Jen Min-Hua, Kurth Hannah, Iheanacho Ike, Dinet Jerome, Gabriel Sylvie, Wasiak Radek, Jost Wolfgang H
Evidera, Health Economics and Epidemiology , Metro Building, 6th Floor, 1 Butterwick, London W6 8DL , UK.
J Med Econ. 2014 Nov;17(11):803-9. doi: 10.3111/13696998.2014.953680. Epub 2014 Aug 29.
This study aimed to explore the burden of illness associated with cervical dystonia (CD), including possible demographic and humanistic correlates of baseline disease severity.
The analysis involved the five multinational randomized, placebo-controlled clinical trials that had evaluated the efficacy and safety of Dysport® in patients with CD, including assessment using the Toronto Western Spasmodic Torticollis Rating Scale (TWSTRS). Patient-level TWSTRS scores from the individual studies were meta-analysed to estimate disease severity at baseline. One of the studies had reported Short Form-36 (SF-36) Health Survey quality-of-life measures, and these data were used to investigate whether the severity of CD was associated with humanistic outcomes, as measured by health utility. A generalized regression model was then applied to explore potential correlation between TWSTRS scores and utilities.

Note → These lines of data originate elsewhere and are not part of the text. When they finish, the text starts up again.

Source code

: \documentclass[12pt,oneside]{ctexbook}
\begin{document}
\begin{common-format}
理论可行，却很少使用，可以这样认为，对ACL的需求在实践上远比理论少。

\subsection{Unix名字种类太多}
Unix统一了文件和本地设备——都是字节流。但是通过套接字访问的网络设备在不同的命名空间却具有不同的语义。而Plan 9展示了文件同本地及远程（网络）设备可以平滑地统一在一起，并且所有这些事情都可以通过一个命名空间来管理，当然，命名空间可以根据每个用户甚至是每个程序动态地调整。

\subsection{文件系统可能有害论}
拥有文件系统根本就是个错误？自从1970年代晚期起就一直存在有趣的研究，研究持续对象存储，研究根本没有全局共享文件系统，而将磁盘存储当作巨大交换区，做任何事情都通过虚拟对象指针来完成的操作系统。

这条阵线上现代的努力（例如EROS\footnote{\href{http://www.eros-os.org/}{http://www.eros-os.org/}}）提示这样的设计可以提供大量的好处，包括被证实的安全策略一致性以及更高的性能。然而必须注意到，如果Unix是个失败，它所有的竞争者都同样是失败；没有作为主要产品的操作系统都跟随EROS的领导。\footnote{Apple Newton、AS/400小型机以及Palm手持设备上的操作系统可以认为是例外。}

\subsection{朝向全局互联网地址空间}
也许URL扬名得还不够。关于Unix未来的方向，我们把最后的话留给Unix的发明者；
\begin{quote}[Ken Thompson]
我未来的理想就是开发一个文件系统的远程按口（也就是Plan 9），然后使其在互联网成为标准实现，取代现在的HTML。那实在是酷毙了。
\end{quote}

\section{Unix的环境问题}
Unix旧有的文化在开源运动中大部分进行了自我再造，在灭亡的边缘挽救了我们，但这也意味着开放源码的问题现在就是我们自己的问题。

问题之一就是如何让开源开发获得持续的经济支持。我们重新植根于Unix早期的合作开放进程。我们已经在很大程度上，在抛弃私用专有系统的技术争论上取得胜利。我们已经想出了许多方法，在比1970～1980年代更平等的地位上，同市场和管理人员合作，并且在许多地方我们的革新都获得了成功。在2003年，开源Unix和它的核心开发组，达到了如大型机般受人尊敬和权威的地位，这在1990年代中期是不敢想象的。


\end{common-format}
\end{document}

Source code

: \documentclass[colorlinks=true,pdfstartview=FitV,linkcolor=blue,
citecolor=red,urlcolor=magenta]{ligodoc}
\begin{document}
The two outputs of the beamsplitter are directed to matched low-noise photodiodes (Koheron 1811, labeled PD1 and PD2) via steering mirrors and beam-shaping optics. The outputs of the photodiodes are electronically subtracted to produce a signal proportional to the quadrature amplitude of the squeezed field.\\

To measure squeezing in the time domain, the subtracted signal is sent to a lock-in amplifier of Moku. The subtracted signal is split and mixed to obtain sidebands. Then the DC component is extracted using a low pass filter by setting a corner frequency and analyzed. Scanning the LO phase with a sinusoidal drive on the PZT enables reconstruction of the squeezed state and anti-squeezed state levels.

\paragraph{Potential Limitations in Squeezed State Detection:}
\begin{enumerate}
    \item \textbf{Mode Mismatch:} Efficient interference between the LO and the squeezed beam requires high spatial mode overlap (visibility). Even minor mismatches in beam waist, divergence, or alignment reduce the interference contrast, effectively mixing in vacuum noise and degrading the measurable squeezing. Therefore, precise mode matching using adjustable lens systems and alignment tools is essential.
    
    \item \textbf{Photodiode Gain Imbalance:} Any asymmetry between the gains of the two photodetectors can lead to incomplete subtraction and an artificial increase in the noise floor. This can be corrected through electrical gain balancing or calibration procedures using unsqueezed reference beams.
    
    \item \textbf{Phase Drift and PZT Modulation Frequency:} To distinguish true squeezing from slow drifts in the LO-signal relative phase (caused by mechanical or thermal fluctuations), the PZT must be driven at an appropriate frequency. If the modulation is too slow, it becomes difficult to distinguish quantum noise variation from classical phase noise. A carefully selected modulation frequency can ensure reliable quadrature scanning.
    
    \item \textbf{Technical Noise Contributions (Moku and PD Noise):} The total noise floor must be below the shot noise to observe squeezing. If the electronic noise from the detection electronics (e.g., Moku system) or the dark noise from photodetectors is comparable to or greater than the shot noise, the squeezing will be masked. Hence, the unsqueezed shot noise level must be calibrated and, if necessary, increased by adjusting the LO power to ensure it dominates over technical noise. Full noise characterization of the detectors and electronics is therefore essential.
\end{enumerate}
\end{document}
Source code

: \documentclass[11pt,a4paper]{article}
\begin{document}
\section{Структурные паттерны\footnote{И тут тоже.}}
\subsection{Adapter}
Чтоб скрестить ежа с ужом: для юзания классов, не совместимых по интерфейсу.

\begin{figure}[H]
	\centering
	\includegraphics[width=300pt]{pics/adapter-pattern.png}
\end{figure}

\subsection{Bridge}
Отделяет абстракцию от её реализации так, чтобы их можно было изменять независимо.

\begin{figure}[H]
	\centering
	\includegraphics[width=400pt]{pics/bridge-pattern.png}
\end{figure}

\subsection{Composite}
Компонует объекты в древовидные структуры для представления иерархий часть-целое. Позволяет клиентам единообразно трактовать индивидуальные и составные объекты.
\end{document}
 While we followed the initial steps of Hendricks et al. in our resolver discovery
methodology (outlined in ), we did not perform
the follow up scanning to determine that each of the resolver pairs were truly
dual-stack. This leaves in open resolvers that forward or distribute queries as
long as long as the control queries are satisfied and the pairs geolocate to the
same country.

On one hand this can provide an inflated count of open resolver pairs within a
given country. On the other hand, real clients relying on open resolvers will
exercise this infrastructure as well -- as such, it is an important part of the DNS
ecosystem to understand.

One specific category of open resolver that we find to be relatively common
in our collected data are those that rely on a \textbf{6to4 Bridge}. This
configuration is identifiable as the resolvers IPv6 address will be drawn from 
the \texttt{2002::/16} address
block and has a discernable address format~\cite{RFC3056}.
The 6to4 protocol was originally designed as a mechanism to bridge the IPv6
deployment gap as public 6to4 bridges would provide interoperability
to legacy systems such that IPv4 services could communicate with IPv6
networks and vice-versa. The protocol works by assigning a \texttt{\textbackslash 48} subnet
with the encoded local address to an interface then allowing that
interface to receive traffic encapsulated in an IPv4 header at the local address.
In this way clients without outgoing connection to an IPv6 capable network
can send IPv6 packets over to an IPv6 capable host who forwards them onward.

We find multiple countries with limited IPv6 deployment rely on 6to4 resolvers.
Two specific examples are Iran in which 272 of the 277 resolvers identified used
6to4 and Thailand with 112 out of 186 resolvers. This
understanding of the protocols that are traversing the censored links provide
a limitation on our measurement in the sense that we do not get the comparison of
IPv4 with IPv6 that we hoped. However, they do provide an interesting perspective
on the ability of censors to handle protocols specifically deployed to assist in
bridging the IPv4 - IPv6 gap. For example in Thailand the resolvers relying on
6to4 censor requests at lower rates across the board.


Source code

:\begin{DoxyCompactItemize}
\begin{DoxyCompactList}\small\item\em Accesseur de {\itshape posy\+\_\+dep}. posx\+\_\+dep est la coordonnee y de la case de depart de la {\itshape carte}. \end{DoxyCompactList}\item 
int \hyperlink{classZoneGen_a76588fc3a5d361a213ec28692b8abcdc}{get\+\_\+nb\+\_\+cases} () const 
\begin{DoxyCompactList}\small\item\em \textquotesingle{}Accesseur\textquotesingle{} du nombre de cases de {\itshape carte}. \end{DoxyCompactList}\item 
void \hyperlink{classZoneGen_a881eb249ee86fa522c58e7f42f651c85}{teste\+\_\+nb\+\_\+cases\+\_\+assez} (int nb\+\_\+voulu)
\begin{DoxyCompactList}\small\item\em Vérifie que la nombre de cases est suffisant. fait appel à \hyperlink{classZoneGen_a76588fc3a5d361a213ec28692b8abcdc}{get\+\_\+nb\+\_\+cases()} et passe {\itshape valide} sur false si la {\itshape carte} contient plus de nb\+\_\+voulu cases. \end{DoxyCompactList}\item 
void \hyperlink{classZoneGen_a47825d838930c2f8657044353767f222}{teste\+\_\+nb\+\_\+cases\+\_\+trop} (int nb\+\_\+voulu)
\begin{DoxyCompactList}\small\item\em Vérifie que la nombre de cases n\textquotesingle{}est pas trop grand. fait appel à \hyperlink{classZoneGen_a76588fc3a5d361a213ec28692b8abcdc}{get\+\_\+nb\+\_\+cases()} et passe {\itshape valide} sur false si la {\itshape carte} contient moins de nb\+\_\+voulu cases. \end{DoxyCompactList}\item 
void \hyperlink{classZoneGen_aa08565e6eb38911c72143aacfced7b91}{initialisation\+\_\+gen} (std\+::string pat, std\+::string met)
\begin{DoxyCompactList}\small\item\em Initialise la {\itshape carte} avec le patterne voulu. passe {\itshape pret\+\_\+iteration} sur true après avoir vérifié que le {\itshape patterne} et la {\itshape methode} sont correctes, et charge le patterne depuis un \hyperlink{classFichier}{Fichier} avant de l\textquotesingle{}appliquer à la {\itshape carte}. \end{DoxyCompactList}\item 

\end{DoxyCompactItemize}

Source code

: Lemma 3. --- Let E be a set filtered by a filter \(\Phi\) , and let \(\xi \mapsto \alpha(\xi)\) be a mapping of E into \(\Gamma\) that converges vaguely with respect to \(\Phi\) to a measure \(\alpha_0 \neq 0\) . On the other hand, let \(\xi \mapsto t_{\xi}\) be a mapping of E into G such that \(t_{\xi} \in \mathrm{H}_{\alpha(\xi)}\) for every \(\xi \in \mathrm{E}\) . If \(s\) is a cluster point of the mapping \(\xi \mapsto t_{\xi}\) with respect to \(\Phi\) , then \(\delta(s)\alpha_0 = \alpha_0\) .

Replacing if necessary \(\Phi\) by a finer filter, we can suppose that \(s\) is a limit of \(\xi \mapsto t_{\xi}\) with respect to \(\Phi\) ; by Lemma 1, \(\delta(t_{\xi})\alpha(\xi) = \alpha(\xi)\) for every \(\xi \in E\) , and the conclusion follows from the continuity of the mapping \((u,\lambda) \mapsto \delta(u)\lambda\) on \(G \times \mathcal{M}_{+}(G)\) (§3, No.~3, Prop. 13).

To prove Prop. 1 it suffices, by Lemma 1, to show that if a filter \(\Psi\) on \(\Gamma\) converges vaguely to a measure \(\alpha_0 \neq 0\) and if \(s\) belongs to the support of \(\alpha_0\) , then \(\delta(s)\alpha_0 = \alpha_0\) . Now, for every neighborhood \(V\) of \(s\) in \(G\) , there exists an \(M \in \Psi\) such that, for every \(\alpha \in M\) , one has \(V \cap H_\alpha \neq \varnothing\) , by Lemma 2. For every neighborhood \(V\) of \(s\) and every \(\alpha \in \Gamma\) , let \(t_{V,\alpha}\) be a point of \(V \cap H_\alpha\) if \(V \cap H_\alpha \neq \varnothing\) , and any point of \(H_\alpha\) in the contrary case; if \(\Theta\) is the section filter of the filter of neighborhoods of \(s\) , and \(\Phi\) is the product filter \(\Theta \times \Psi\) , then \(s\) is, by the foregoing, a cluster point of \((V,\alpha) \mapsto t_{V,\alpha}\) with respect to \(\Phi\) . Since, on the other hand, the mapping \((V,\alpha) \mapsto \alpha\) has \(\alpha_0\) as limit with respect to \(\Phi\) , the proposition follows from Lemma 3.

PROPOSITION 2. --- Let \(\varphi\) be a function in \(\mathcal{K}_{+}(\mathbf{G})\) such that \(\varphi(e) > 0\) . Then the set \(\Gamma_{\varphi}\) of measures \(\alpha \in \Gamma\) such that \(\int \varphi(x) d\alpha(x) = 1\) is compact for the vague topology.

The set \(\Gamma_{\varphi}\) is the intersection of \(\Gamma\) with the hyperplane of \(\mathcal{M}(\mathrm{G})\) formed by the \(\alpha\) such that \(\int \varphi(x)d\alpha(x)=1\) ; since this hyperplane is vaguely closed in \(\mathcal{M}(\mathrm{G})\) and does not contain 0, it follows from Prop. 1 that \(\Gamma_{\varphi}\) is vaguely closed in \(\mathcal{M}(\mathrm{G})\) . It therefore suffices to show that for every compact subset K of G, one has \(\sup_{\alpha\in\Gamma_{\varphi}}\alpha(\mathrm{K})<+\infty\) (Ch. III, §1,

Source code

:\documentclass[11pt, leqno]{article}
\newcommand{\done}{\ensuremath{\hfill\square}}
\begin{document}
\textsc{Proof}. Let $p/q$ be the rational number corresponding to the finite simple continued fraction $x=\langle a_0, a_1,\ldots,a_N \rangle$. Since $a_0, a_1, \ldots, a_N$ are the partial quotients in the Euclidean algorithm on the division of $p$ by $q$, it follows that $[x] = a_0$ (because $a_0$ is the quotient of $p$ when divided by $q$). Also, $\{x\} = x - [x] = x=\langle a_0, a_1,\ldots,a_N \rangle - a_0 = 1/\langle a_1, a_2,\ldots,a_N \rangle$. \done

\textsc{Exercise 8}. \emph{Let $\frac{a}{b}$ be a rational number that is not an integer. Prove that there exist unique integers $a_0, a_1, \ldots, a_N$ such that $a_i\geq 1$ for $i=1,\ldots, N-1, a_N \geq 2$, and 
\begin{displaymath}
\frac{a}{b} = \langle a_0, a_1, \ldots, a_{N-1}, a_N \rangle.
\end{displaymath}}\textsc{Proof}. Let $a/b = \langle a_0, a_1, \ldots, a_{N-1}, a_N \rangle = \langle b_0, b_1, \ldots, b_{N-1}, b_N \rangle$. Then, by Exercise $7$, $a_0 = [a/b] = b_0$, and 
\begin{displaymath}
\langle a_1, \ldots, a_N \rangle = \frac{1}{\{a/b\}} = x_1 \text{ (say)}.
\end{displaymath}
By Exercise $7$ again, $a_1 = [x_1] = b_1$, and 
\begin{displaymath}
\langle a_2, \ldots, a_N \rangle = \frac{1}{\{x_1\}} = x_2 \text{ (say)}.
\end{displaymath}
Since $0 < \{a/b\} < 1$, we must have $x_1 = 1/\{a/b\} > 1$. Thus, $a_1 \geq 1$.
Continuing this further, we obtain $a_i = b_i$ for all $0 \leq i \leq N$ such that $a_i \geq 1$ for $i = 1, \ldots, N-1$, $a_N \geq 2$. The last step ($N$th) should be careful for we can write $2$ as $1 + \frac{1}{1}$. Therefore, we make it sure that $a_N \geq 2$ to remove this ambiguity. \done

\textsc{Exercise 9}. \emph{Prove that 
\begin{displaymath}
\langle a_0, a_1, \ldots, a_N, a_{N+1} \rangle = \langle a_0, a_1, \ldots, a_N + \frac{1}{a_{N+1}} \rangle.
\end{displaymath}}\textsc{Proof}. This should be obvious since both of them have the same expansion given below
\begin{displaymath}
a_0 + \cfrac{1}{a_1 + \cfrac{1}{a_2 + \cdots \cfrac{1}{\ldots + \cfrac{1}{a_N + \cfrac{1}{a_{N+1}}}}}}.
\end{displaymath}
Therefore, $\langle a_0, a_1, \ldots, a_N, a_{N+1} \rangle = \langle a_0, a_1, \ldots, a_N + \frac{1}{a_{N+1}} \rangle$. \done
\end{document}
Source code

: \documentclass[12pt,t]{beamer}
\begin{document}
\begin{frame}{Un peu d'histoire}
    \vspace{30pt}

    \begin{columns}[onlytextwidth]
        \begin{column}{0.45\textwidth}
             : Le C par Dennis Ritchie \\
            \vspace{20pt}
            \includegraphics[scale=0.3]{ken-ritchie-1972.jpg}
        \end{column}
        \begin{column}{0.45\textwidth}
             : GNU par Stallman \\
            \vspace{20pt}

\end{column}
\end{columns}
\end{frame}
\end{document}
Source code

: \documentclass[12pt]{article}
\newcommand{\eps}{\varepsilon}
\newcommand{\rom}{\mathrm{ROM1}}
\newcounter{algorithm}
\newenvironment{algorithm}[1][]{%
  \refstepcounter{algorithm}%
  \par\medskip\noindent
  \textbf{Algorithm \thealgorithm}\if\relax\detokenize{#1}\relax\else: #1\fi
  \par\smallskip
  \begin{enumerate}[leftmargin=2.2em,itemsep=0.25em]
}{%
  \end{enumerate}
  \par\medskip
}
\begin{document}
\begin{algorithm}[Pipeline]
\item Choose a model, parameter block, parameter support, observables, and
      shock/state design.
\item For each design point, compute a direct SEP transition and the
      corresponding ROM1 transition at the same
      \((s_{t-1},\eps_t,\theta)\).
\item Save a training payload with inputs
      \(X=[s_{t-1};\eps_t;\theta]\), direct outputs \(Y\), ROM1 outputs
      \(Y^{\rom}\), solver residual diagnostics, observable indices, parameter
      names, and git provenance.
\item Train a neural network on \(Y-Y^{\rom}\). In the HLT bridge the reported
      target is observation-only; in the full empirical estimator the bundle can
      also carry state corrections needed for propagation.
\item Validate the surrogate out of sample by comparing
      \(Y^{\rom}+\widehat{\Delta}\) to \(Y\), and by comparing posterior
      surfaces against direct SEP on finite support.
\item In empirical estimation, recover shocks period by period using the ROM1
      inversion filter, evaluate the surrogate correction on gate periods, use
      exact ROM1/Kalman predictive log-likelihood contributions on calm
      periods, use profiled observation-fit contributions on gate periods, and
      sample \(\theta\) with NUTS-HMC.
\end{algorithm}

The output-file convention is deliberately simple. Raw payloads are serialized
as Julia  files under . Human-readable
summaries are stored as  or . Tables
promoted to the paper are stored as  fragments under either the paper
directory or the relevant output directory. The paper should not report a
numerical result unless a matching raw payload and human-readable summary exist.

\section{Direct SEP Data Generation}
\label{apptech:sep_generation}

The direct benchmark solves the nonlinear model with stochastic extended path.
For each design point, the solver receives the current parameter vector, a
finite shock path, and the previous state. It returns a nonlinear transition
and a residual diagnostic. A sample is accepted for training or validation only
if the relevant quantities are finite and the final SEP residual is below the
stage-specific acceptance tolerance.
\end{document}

The estimated pooled mean baseline severity of CD in clinical trial entrants, as measured by TWSTRS score, was 43.23 (95% CI = 39.31-47.15). In general, disease severity was significantly greater in patients aged over 40 years (compared to the reference group aged 18-30 years). However, there was no correlation between disease severity and other demographic characteristics (e.g., weight, height, gender). Higher TWSTRS scores correlated with worse health-related quality of life as perceived by patients and was reflected in health utility (R(2 )= 0.133).
This study was able to define TWSTRS scores in patients with CD in terms of associated utility. This approach could help in capturing the disease's burden through measures that are more tangible than TWSTRS scores to patients, carers, clinicians, and healthcare payers.
本研究旨在探讨与颈部肌张力障碍(CD)相关的疾病负担,包括基线疾病严重程度可能的人口统计学和人文相关因素。
分析涉及五项多中心随机、安慰剂对照临床试验,这些试验评估了肉毒杆菌素®对CD患者的疗效和安全性,包括使用多伦多西部痉挛性斜颈评定量表(TWSTRS)进行评估。对各研究中患者水平的TWSTRS评分进行荟萃分析,以估计基线时的疾病严重程度。其中一项研究报告了简短健康调查简表(SF-36)生活质量测量结果,这些数据用于调查CD的严重程度是否与以健康效用衡量的人文结局相关。然后应用广义回归模型来探索TWSTRS评分与效用之间的潜在相关性。
通过TWSTRS评分测量,临床试验参与者中CD的估计合并平均基线严重程度为43.23(95%CI = 39.31 - 47.15)。一般来说,40岁以上患者的疾病严重程度明显高于(与18 - 30岁的参照组相比)。然而,疾病严重程度与其他人口统计学特征(如体重、身高、性别)之间没有相关性。TWSTRS评分越高,患者感知到的与健康相关的生活质量越差,这在健康效用中得到体现(R(2)=0.133)。
本研究能够根据相关效用定义CD患者的TWSTRS评分。这种方法有助于通过对患者、护理人员、临床医生和医疗保健支付者而言比TWSTRS评分更具体的措施来捕捉疾病负担。